• INSTRUCTIONS TO FOLLOW:
From the records below, copy each line in which the string "solutions" occurs.

• DATA TO USE:
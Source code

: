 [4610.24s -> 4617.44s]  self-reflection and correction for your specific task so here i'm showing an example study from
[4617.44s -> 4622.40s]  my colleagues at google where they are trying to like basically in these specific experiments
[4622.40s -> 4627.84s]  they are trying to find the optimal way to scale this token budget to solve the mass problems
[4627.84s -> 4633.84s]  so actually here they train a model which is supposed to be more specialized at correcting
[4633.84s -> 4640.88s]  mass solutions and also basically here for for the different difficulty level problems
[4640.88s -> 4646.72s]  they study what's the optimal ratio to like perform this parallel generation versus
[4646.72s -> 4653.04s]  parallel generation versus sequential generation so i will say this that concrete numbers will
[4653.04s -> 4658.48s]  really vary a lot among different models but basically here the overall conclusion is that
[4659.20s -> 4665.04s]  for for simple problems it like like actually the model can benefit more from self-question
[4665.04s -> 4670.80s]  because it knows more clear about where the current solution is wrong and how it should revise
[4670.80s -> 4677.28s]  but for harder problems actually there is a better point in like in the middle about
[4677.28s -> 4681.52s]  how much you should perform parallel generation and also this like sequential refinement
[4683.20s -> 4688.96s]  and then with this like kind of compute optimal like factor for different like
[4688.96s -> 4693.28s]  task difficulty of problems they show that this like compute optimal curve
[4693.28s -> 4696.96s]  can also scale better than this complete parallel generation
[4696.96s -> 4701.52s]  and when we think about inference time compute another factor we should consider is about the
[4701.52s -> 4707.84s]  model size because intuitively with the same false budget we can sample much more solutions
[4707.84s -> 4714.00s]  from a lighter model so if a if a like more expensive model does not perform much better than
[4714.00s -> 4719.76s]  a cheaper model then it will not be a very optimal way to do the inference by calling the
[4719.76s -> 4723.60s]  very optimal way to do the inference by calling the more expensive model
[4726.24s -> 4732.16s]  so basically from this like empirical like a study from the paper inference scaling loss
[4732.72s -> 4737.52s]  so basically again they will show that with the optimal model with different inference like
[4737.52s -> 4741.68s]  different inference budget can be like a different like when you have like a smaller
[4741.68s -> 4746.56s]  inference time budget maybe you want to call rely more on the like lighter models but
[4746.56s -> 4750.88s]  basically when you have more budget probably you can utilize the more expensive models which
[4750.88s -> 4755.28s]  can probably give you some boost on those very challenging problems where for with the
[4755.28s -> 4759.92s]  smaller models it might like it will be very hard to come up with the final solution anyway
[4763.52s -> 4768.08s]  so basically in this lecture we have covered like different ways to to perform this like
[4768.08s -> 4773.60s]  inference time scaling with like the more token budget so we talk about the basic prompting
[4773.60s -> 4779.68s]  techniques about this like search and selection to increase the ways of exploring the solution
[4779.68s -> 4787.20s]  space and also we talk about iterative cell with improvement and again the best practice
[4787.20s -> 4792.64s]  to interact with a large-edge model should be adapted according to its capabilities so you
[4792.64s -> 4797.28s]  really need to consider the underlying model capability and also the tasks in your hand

• REPLY:
[4633.84s -> 4640.88s]  mass solutions and also basically here for for the different difficulty level problems
[4701.52s -> 4707.84s]  model size because intuitively with the same false budget we can sample much more solutions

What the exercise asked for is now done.